And another thing. There are days when I get thrown up on more times than I can keep track of. Days where I think to myself, 'is it even worth changing this shirt?' as curdy barf trickles down my back. Days when he's crying that awful nasal keening wail, butting me with his head, and clawing my
extremely tender chest with his razor-sharp baby talons. Those days I do NOT savor, and then I feel bad because we have this FINITE amount of time together, and I should love every little thing about him, even when he pees on the wall as soon as I take his diaper off. Time is fleeting, after all.

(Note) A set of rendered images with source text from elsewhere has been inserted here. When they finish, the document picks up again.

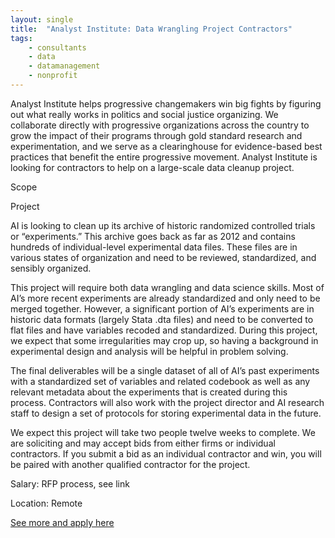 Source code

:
```yaml
---
layout: single
title:  "Analyst Institute: Data Wrangling Project Contractors"
tags: 
    - consultants
    - data
    - datamanagement
    - nonprofit
---
```


Analyst Institute helps progressive changemakers win big fights by figuring out what really works in politics and social justice organizing. We collaborate directly with progressive organizations across the country to grow the impact of their programs through gold standard research and experimentation, and we serve as a clearinghouse for evidence-based best practices that benefit the entire progressive movement. Analyst Institute is looking for contractors to help on a large-scale data cleanup project.

Scope

Project

AI is looking to clean up its archive of historic randomized controlled trials or “experiments.” This archive goes back as far as 2012 and contains hundreds of individual-level experimental data files. These files are in various states of organization and need to be reviewed, standardized, and sensibly organized.

This project will require both data wrangling and data science skills. Most of AI’s more recent experiments are already standardized and only need to be merged together. However, a significant portion of AI’s experiments are in historic data formats (largely Stata .dta files) and need to be converted to flat files and have variables recoded and standardized. During this project, we expect that some irregularities may crop up, so having a background in experimental design and analysis will be helpful in problem solving.

The final deliverables will be a single dataset of all of AI’s past experiments with a standardized set of variables and related codebook as well as any relevant metadata about the experiments that is created during this process. Contractors will also work with the project director and AI research staff to design a set of protocols for storing experimental data in the future.

We expect this project will take two people twelve weeks to complete. We are soliciting and may accept bids from either firms or individual contractors. If you submit a bid as an individual contractor and win, you will be paired with another qualified contractor for the project.



Salary: RFP process, see link

Location: Remote


[See more and apply here](https://analystinstitute.recruitee.com/o/data-wrangling-project-contractors-washington)
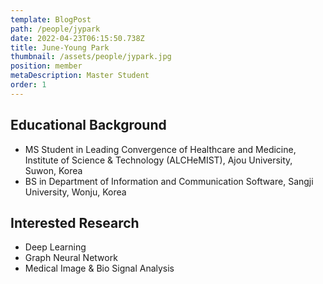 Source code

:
 ```yaml
---
template: BlogPost
path: /people/jypark
date: 2022-04-23T06:15:50.738Z
title: June-Young Park
thumbnail: /assets/people/jypark.jpg
position: member
metaDescription: Master Student
order: 1
---
```


## Educational Background
- MS Student in Leading Convergence of Healthcare and Medicine, Institute of Science & Technology (ALCHeMIST), Ajou University, Suwon, Korea
- BS in Department of Information and Communication Software, Sangji University, Wonju, Korea

## Interested Research
- Deep Learning
- Graph Neural Network
- Medical Image & Bio Signal Analysis
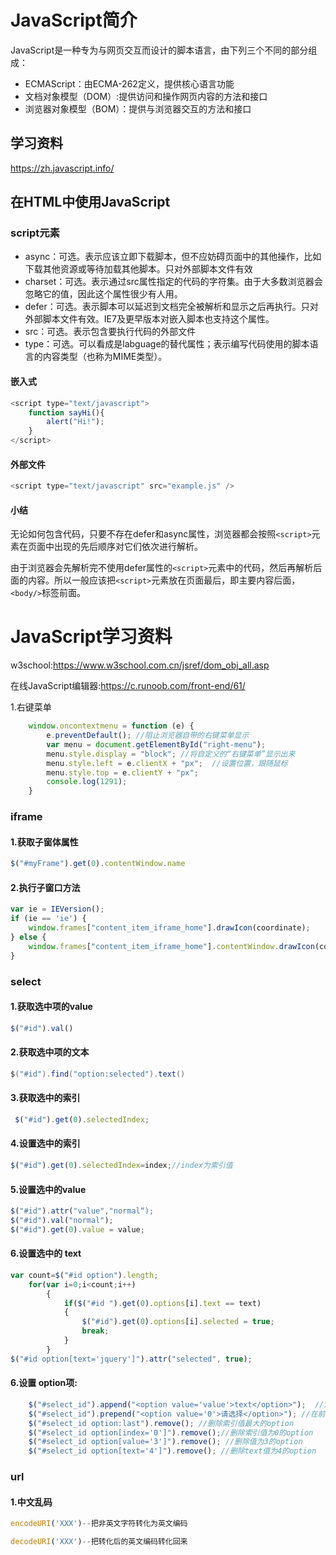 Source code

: 



# JavaScript简介

JavaScript是一种专为与网页交互而设计的脚本语言，由下列三个不同的部分组成：

- ECMAScript：由ECMA-262定义，提供核心语言功能
- 文档对象模型（DOM）:提供访问和操作网页内容的方法和接口
- 浏览器对象模型（BOM）：提供与浏览器交互的方法和接口

## 学习资料

https://zh.javascript.info/

## 在HTML中使用JavaScript

### script元素

- async：可选。表示应该立即下载脚本，但不应妨碍页面中的其他操作，比如下载其他资源或等待加载其他脚本。只对外部脚本文件有效
- charset：可选。表示通过src属性指定的代码的字符集。由于大多数浏览器会忽略它的值，因此这个属性很少有人用。
- defer：可选。表示脚本可以延迟到文档完全被解析和显示之后再执行。只对外部脚本文件有效。IE7及更早版本对嵌入脚本也支持这个属性。
- src：可选。表示包含要执行代码的外部文件
- type：可选。可以看成是labguage的替代属性；表示编写代码使用的脚本语言的内容类型（也称为MIME类型）。

#### 嵌入式

```javascript
<script type="text/javascript">
	function sayHi(){
		alert("Hi!");
	}
</script>
```

#### 外部文件

```javascript
<script type="text/javascript" src="example.js" />
```

#### 小结

无论如何包含代码，只要不存在defer和async属性，浏览器都会按照`<script>`元素在页面中出现的先后顺序对它们依次进行解析。

由于浏览器会先解析完不使用defer属性的`<script>`元素中的代码，然后再解析后面的内容。所以一般应该把`<script>`元素放在页面最后，即主要内容后面，`<body/>`标签前面。

# JavaScript学习资料



w3school:https://www.w3school.com.cn/jsref/dom_obj_all.asp



在线JavaScript编辑器:https://c.runoob.com/front-end/61/





1.右键菜单

```javascript
    window.oncontextmenu = function (e) {
        e.preventDefault(); //阻止浏览器自带的右键菜单显示
        var menu = document.getElementById("right-menu");
        menu.style.display = "block"; //将自定义的“右键菜单”显示出来
        menu.style.left = e.clientX + "px";  //设置位置，跟随鼠标
        menu.style.top = e.clientY + "px";
        console.log(1291);
    }
```



### iframe

#### 1.获取子窗体属性

```javascript
$("#myFrame").get(0).contentWindow.name
```

#### 2.执行子窗口方法 

```javascript
var ie = IEVersion();
if (ie == 'ie') {
    window.frames["content_item_iframe_home"].drawIcon(coordinate);
} else {
    window.frames["content_item_iframe_home"].contentWindow.drawIcon(coordinate);
}

```

### select

#### 1.获取选中项的value

```javascript
$("#id").val()
```

#### 2.获取选中项的文本 

```c#
$("#id").find("option:selected").text()
```

#### 3.获取选中的索引

```javascript
 $("#id").get(0).selectedIndex;
```



#### 4.设置选中的索引

```javascript
$("#id").get(0).selectedIndex=index;//index为索引值
```



#### 5.设置选中的value

```javascript
$("#id").attr("value","normal“);
$("#id").val("normal");
$("#id").get(0).value = value;
```

#### 6.设置选中的 text 

```javascript
var count=$("#id option").length;
	for(var i=0;i<count;i++)
		{
            if($("#id ").get(0).options[i].text == text)
            {
                $("#id").get(0).options[i].selected = true;
                break;
            }
        }
$("#id option[text='jquery']").attr("selected", true);
```



#### 6.设置 option项:

```javascript
    $("#select_id").append("<option value='value'>text</option>");  //添加一项option
    $("#select_id").prepend("<option value='0'>请选择</option>"); //在前面插入一项option
    $("#select_id option:last").remove(); //删除索引值最大的option
    $("#select_id option[index='0']").remove();//删除索引值为0的option
    $("#select_id option[value='3']").remove(); //删除值为3的option
    $("#select_id option[text='4']").remove(); //删除text值为4的option
```

### url

#### 1.中文乱码

```javascript
encodeURI('XXX')--把非英文字符转化为英文编码

decodeURI('XXX')--把转化后的英文编码转化回来
``` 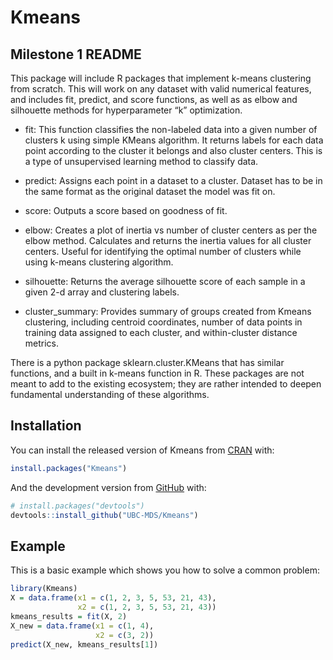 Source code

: 
<!-- README.md is generated from README.Rmd. Please edit that file -->

# Kmeans

<!-- badges: start -->

<!-- badges: end -->

## Milestone 1 README

This package will include R packages that implement k-means clustering
from scratch. This will work on any dataset with valid numerical
features, and includes fit, predict, and score functions, as well as as
elbow and silhouette methods for hyperparameter “k” optimization.

  - fit: This function classifies the non-labeled data into a given
    number of clusters k using simple KMeans algorithm. It returns
    labels for each data point according to the cluster it belongs and
    also cluster centers. This is a type of unsupervised learning method
    to classify data.

  - predict: Assigns each point in a dataset to a cluster. Dataset has
    to be in the same format as the original dataset the model was fit
    on.

  - score: Outputs a score based on goodness of fit.

  - elbow: Creates a plot of inertia vs number of cluster centers as per
    the elbow method. Calculates and returns the inertia values for all
    cluster centers. Useful for identifying the optimal number of
    clusters while using k-means clustering algorithm.

  - silhouette: Returns the average silhouette score of each sample in a
    given 2-d array and clustering labels.

  - cluster\_summary: Provides summary of groups created from Kmeans
    clustering, including centroid coordinates, number of data points in
    training data assigned to each cluster, and within-cluster distance
    metrics.

There is a python package sklearn.cluster.KMeans that has similar
functions, and a built in k-means function in R. These packages are not
meant to add to the existing ecosystem; they are rather intended to
deepen fundamental understanding of these algorithms.

## Installation

You can install the released version of Kmeans from
[CRAN](https://CRAN.R-project.org) with:

``` r
install.packages("Kmeans")
```

And the development version from [GitHub](https://github.com/) with:

``` r
# install.packages("devtools")
devtools::install_github("UBC-MDS/Kmeans")
```

## Example

This is a basic example which shows you how to solve a common problem:

``` r
library(Kmeans)
X = data.frame(x1 = c(1, 2, 3, 5, 53, 21, 43),
               x2 = c(1, 2, 3, 5, 53, 21, 43))
kmeans_results = fit(X, 2)
X_new = data.frame(x1 = c(1, 4),
                   x2 = c(3, 2))
predict(X_new, kmeans_results[1])
```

As an adult, my relationship with sugar has more in common with crack-addled mania. The adult me around sugar is, well, like an amped-up kid (who was not me as a kid) in a candy store. See, I'm terrified of the end, of having nothing left, so I'm making up for time that I'm losing. The way things are going, I see one of two things happening: either I become the kind of helicopter mom that accompanies her son to prom (and possibly paves the way for his budding life as a serial killer), or I somehow manage to diffuse the ticking time bomb (see what I did there?) in my brain and live in the moment. Whatever happens, take heed: refrain from telling new (and most likely extremely hormonal) moms about how fast it all goes. She will tailspin into irrational panic and despair. Instead, try something more along the lines of: "every year is more fun than the last!" Otherwise, I will consider it an invitation to discuss the texture, smell, and color of my son's diaper contents. Don't test me people. I have a colorful vocabulary.